Most implants are made of titanium dioxide

Standard implants today are two-piece, i.e. they consist of an implant body and a so-called superstructure, which serves to anchor the subsequent dental crown. The implant has a screw-shaped body usually made of titanium dioxide. While there are different implant concepts and shapes depending on the manufacturer and the desired anchorage principle, most implants have a cylindrical or conical outer geometry. The conical shape has better stability, especially in soft jawbone.


An implant must heal in the bone for approximately three months before it can be fitted with a dental crown.

In addition to the actual implant body, further abutments are required in the next treatment steps to attach a new dental crown to the implant. This includes, for example, the so-called implant abutment which is screwed into the internal thread of the implant body (see graphic, source: casa-dentalis.de).


Source: Casa-dentalis.de


The crown can be fastened by means of screwing or bonding.

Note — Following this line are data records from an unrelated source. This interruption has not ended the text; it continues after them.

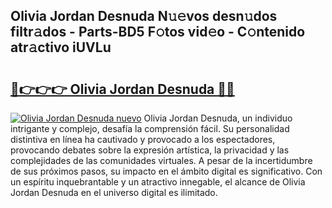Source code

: ## Olivia Jordan Desnuda N𝚞𝚎vos desn𝚞dos filtr𝚊dos - Parts-BD5 F𝚘tos vid𝚎o - C𝚘ntenido atr𝚊ctivo iUVLu

# <h2><a href="http://mb3hfc.tromn.icu/?c=Olivia+Jordan+Desnuda">🔗👉👉👉 Olivia Jordan Desnuda 🔗🔗</a></h2>

[![Olivia Jordan Desnuda nuevo](https://i.imgur.com/pEAQMta.gif)](http://mb3hfc.tromn.icu/?c=Olivia+Jordan+Desnuda)
Olivia Jordan Desnuda, un individuo intrigante y complejo, desafía la comprensión fácil. Su personalidad distintiva en línea ha cautivado y provocado a los espectadores, provocando debates sobre la expresión artística, la privacidad y las complejidades de las comunidades virtuales. A pesar de la incertidumbre de sus próximos pasos, su impacto en el ámbito digital es significativo. Con un espíritu inquebrantable y un atractivo innegable, el alcance de Olivia Jordan Desnuda en el universo digital es ilimitado.
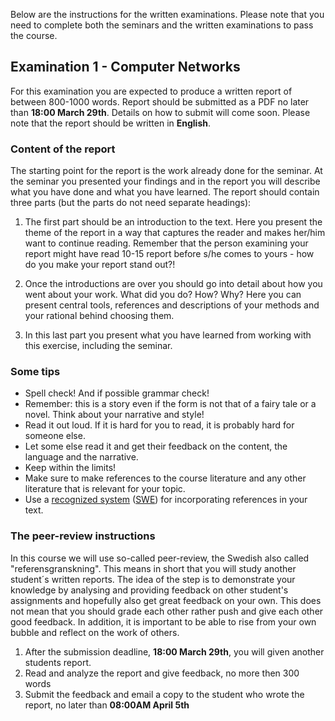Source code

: Below are the instructions for the written examinations. Please note that you need to complete both the seminars and the written examinations to pass the course.

## Examination 1 - Computer Networks

For this examination you are expected to produce a written report of between 800-1000 words. Report should be submitted as a PDF no later than **18:00 March 29th**. Details on how to submit will come soon. Please note that the report should be written in **English**.

### Content of the report

The starting point for the report is the work already done for the seminar. At the seminar you presented your findings and in the report you will describe what you have done and what you have learned. The report should contain three parts (but the parts do not need separate headings):

1. The first part should be an introduction to the text. Here you present the theme of the report in a way that captures the reader and makes her/him want to continue reading. Remember that the person examining your report might have read 10-15 report before s/he comes to yours - how do you make your report stand out?!

2. Once the introductions are over you should go into detail about how you went about your work. What did you do? How? Why? Here you can present central tools, references and descriptions of your methods and your rational behind choosing them.

3. In this last part you present what you have learned from working with this exercise, including the seminar.

### Some tips

* Spell check! And if possible grammar check!
* Remember: this is a story even if the form is not that of a fairy tale or a novel. Think about your narrative and style!
* Read it out loud. If it is hard for you to read, it is probably hard for someone else.
* Let some else read it and get their feedback on the content, the language and the narrative.
* Keep within the limits!
* Make sure to make references to the course literature and any other literature that is relevant for your topic.
* Use a [recognized system](https://lnu.se/en/library/Writing-and-referencing/referencing/) ([SWE](https://lnu.se/ub/skriva-och-referera/skriva-referenser/)) for incorporating references in your text.

### The peer-review instructions
In this course we will use so-called peer-review, the Swedish also called "referensgranskning". This means in short that you will study another student´s written reports. The idea of the step is to demonstrate your knowledge by analysing and providing feedback on other student's assignments and hopefully also get great feedback on your own. This does not mean that you should grade each other rather push and give each other good feedback. In addition, it is important to be able to rise from your own bubble and reflect on the work of others.

1. After the submission deadline, **18:00 March 29th**, you will given another students report.
2. Read and analyze the report and give feedback, no more then 300 words
3. Submit the feedback and email a copy to the student who wrote the report, no later than **08:00AM April 5th**
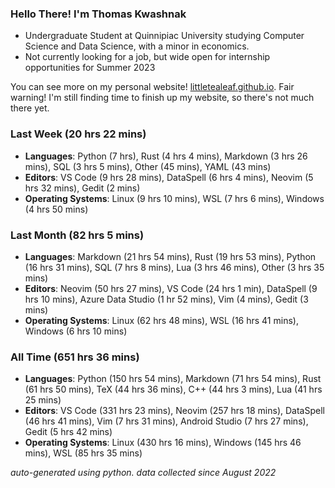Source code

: 
### Hello There! I'm Thomas Kwashnak

- Undergraduate Student at Quinnipiac University studying Computer Science and Data Science, with a minor in economics.
- Not currently looking for a job, but wide open for internship opportunities for Summer 2023

You can see more on my personal website! [littletealeaf.github.io](https://littletealeaf.github.io). Fair warning! I'm still finding time to finish up my website, so there's not much there yet.

### Last Week (20 hrs 22 mins)
- **Languages**: Python (7 hrs), Rust (4 hrs 4 mins), Markdown (3 hrs 26 mins), SQL (3 hrs 5 mins), Other (45 mins), YAML (43 mins)
- **Editors**: VS Code (9 hrs 28 mins), DataSpell (6 hrs 4 mins), Neovim (5 hrs 32 mins), Gedit (2 mins)
- **Operating Systems**: Linux (9 hrs 10 mins), WSL (7 hrs 6 mins), Windows (4 hrs 50 mins)
    
### Last Month (82 hrs 5 mins)
- **Languages**: Markdown (21 hrs 54 mins), Rust (19 hrs 53 mins), Python (16 hrs 31 mins), SQL (7 hrs 8 mins), Lua (3 hrs 46 mins), Other (3 hrs 35 mins)
- **Editors**: Neovim (50 hrs 27 mins), VS Code (24 hrs 1 min), DataSpell (9 hrs 10 mins), Azure Data Studio (1 hr 52 mins), Vim (4 mins), Gedit (3 mins)
- **Operating Systems**: Linux (62 hrs 48 mins), WSL (16 hrs 41 mins), Windows (6 hrs 10 mins)
    
### All Time (651 hrs 36 mins)
- **Languages**: Python (150 hrs 54 mins), Markdown (71 hrs 54 mins), Rust (61 hrs 50 mins), TeX (44 hrs 36 mins), C++ (44 hrs 3 mins), Lua (41 hrs 25 mins)
- **Editors**: VS Code (331 hrs 23 mins), Neovim (257 hrs 18 mins), DataSpell (46 hrs 41 mins), Vim (7 hrs 31 mins), Android Studio (7 hrs 27 mins), Gedit (5 hrs 42 mins)
- **Operating Systems**: Linux (430 hrs 16 mins), Windows (145 hrs 46 mins), WSL (85 hrs 35 mins)
    

*auto-generated using python. data collected since August 2022*
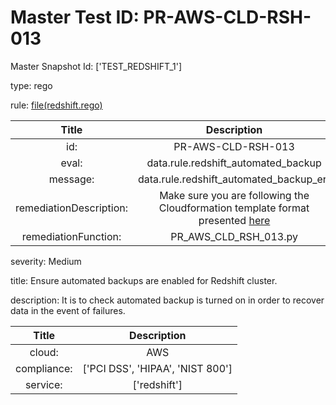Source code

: 



# Master Test ID: PR-AWS-CLD-RSH-013


Master Snapshot Id: ['TEST_REDSHIFT_1']

type: rego

rule: [file(redshift.rego)]  
  
  
  
  

|Title|Description|
| :---: | :---: |
|id: |PR-AWS-CLD-RSH-013|
|eval: |data.rule.redshift_automated_backup|
|message: |data.rule.redshift_automated_backup_err|
|remediationDescription: |Make sure you are following the Cloudformation template format presented <a href='https://boto3.amazonaws.com/v1/documentation/api/latest/reference/services/redshift.html#Redshift.Client.describe_clusters' target='_blank'>here</a>|
|remediationFunction: |PR_AWS_CLD_RSH_013.py|


severity: Medium

title: Ensure automated backups are enabled for Redshift cluster.

description: It is to check automated backup is turned on in order to recover data in the event of failures.  
  
  

|Title|Description|
| :---: | :---: |
|cloud: |AWS|
|compliance: |['PCI DSS', 'HIPAA', 'NIST 800']|
|service: |['redshift']|



[file(redshift.rego)]: https://github.com/prancer-io/prancer-compliance-test/tree/master/aws/cloud/redshift.rego
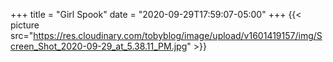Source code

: +++
title = "Girl Spook"
date = "2020-09-29T17:59:07-05:00"
+++
{{< picture src="https://res.cloudinary.com/tobyblog/image/upload/v1601419157/img/Screen_Shot_2020-09-29_at_5.38.11_PM.jpg" >}}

I prefer screwing, as this ensures better interchangeability and prevents the risk of so-called cementitis. This is the inflammatory bone recession in the upper part of the implant, which is caused by adhesive residues that are often very difficult to remove.


The surgical procedure for dental implants is performed under local anesthesia, optional with nitrous oxide

Implants are inserted under local anesthesia, but can also be inserted under outpatient sedation at the patient's request (e.g. nitrous oxide). In preparation, a so-called DVT (three-dimensional X-ray scan) is always performed in order to be able to assess the bone conditions perfectly and to plan the ideal implant position before the operation. The implant must be able to grow into the bone for about two to three months after the operation. This time results from the remodeling processes in the bone (new bone formation and calcification take about two months). Depending on the jawbone, bone augmentation may be necessary before or during implant placement. We love the biology of the body and therefore try to use the body's own materials such as autologous bone, dentin and plasma for this as far as possible. Ideally, however, an implant is placed immediately after tooth extraction (immediate implant). This eliminates the need for another surgical procedure and prevents bone loss in the area of the tooth socket.

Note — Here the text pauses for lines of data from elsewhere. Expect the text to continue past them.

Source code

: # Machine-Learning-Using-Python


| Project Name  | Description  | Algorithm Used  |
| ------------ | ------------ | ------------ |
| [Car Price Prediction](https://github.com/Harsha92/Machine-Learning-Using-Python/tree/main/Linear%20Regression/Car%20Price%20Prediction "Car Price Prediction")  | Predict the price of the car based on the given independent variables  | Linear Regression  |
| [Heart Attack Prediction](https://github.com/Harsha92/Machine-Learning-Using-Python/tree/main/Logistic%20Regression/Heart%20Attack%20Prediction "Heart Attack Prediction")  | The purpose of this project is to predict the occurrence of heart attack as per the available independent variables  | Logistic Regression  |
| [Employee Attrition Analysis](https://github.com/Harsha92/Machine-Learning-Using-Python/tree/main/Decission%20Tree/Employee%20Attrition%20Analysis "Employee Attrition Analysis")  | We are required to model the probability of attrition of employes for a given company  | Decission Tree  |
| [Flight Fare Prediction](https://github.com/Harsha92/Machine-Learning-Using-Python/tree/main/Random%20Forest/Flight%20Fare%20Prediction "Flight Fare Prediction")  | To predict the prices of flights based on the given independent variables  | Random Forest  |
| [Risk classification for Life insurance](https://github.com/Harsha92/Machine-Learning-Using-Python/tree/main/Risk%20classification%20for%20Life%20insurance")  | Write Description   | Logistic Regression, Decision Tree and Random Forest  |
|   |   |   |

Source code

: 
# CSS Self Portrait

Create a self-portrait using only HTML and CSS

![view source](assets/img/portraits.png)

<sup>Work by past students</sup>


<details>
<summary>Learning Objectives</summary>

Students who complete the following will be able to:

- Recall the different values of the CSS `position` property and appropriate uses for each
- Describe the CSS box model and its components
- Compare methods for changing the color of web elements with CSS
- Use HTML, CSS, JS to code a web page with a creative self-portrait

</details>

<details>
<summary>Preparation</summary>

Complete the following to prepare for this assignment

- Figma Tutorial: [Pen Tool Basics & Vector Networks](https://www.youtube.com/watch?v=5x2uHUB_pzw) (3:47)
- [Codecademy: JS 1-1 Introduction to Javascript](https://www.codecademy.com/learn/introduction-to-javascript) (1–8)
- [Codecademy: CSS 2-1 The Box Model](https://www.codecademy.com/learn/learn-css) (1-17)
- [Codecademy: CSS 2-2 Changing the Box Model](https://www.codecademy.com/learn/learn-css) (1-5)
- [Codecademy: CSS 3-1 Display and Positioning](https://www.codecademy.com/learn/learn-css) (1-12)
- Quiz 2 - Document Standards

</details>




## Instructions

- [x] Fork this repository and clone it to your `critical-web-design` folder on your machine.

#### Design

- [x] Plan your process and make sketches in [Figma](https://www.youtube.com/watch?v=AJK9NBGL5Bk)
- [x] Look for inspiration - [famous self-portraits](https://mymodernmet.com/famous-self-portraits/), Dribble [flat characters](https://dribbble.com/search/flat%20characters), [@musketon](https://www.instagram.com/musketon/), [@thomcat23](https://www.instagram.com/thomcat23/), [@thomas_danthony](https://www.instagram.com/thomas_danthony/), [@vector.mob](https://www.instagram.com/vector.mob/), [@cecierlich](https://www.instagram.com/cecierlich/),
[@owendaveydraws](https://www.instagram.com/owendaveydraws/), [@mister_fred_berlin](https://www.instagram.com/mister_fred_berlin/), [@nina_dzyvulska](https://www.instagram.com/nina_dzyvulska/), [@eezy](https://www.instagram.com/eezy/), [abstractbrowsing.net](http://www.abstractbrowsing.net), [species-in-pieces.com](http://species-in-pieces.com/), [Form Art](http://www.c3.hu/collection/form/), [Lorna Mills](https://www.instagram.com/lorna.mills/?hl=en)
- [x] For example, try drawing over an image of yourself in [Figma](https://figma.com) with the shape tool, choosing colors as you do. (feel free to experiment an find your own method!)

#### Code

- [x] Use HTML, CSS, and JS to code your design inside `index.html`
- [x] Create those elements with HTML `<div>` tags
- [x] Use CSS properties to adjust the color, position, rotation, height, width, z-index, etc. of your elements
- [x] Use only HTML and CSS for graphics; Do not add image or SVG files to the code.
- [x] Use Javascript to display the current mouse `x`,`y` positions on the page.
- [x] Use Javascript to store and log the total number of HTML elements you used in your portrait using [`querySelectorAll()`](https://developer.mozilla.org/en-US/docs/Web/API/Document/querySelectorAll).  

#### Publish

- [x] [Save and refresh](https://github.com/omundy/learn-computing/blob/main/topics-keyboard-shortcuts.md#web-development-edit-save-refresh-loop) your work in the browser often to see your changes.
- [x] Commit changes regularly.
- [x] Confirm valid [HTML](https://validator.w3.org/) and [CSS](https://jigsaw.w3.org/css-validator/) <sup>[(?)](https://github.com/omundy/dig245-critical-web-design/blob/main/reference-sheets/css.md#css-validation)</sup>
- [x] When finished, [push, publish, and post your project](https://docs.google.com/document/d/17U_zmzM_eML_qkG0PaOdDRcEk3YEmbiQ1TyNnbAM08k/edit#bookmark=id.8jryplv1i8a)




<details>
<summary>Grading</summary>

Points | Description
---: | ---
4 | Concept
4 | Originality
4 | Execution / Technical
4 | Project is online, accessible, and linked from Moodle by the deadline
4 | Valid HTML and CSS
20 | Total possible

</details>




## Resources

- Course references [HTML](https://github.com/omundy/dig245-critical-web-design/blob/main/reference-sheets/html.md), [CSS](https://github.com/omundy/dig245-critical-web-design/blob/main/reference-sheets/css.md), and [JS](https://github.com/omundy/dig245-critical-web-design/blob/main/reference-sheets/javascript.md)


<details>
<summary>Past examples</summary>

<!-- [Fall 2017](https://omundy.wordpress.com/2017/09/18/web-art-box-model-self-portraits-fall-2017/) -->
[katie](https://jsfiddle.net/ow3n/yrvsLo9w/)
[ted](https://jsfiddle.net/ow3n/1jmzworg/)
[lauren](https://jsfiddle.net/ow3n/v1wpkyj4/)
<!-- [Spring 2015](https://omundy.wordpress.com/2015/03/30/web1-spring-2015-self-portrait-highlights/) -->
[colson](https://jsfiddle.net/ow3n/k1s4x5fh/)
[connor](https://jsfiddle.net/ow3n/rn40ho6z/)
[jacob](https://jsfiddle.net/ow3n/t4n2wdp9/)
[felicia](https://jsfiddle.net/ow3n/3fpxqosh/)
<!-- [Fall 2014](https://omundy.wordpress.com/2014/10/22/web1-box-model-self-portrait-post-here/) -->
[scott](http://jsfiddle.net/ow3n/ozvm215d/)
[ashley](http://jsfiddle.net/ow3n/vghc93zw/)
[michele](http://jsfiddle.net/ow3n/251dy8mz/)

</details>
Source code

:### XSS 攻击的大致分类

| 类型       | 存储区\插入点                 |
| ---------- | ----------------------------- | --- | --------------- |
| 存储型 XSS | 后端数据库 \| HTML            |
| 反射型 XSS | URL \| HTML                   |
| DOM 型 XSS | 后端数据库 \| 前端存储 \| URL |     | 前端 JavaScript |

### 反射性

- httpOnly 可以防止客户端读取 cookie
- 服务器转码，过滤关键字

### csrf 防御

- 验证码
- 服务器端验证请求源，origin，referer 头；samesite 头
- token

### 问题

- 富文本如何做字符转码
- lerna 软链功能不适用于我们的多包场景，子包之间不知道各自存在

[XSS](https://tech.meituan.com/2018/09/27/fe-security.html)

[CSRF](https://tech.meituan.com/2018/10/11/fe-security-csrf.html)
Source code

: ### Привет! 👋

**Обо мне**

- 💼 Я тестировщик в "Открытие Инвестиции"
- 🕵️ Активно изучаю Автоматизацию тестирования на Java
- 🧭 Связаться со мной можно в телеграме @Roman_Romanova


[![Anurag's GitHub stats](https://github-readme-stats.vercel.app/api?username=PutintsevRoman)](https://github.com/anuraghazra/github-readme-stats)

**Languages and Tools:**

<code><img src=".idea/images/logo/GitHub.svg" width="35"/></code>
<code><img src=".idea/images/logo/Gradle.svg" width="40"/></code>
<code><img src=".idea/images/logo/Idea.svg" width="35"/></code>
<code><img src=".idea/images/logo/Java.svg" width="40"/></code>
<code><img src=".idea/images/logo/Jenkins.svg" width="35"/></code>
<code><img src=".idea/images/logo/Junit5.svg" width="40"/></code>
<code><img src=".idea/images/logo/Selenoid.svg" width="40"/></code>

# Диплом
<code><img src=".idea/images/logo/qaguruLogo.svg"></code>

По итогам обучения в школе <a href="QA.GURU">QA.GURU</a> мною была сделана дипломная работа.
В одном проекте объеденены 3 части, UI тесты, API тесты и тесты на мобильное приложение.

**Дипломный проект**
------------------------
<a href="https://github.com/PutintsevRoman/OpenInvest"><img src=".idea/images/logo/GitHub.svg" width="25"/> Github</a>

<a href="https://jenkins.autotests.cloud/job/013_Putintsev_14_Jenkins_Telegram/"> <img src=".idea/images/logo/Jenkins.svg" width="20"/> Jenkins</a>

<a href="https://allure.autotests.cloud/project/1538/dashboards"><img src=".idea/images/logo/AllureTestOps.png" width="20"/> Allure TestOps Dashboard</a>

Dental implants can be used not only to restore single teeth, but also for bridge constructions or even completely edentulous jaws (all-on-4 or -6 concepts).


Alternative implants are made of zirconium dioxide

Dental implants are now also available in zirconia (white ceramic). Unlike titanium implants, the oral mucosa loves zirconium oxide and adapts excellently to the implant shoulder, so that a very good and natural-looking result can be achieved. However, the study situation for zirconium oxide implants is still somewhat worse than for titanium implants. Provided there is no specific intolerance, I therefore generally recommend titanium implants. However, if the patient is uncertain about this decision (or a restoration with metal is generally rejected), a so-called titanium stimulation test can be performed at any time to rule out a specific intolerance to the metal. The restoration with a ceramic implant is very feasible in such cases. What you need to know: the risk of implant loss is slightly higher than with titanium implants. The decision for one or the other variant should therefore only be made after a detailed consultation.